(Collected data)
_ _ _ _ _

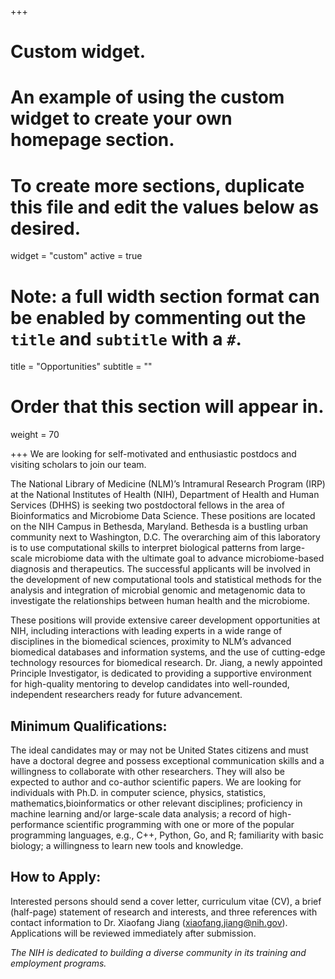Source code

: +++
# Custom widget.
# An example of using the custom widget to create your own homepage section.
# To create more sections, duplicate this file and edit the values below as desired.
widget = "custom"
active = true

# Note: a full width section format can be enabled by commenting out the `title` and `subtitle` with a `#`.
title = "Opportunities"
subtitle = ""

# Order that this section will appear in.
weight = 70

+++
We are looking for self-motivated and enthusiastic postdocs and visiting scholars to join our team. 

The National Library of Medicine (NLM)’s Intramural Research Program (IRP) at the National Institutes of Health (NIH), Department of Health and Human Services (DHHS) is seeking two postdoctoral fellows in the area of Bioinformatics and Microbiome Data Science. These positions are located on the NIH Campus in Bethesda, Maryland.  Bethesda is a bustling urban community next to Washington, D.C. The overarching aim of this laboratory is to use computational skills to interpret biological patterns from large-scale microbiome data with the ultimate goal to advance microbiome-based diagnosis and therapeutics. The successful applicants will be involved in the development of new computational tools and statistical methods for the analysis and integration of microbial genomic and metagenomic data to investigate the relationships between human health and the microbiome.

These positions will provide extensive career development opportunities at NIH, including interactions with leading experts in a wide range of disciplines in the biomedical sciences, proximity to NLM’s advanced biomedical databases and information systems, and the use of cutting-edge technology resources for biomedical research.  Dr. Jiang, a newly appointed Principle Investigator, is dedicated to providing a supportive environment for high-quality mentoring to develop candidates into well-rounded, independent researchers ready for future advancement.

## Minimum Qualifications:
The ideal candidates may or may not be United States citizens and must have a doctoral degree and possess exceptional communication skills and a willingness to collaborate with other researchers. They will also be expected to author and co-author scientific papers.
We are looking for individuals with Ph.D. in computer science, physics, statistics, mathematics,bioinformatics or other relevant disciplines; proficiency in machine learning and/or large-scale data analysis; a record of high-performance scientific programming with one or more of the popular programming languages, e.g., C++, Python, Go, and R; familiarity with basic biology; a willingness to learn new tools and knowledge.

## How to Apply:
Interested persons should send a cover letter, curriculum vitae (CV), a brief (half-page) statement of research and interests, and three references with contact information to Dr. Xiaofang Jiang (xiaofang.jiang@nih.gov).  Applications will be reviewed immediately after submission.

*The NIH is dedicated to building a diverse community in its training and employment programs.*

_ _ _ _ _

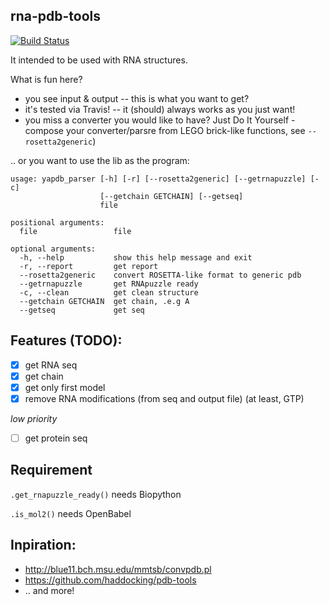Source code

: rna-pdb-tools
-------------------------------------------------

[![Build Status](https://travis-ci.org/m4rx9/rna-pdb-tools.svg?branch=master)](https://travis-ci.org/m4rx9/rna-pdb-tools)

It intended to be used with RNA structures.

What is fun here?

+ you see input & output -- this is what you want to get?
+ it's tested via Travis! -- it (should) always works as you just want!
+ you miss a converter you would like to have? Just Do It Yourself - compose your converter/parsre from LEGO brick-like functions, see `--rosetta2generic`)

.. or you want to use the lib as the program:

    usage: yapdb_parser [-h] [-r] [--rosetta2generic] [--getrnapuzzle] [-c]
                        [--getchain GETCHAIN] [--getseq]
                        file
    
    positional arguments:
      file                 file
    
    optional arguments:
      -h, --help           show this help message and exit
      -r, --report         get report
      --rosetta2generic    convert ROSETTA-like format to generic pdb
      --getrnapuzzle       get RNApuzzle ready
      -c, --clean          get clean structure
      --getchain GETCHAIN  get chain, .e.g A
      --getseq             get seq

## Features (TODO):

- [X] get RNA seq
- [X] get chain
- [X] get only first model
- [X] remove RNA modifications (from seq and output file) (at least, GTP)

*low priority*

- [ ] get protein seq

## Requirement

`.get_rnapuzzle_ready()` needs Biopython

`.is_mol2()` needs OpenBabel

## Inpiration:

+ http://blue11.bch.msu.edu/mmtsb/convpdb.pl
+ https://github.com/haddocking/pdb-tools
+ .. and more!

_ _ _ _ _

### Work task
Report all lines in the records that include the string "file".

### Written answer
# To create more sections, duplicate this file and edit the values below as desired.
                        file
      file                 file
- [X] remove RNA modifications (from seq and output file) (at least, GTP)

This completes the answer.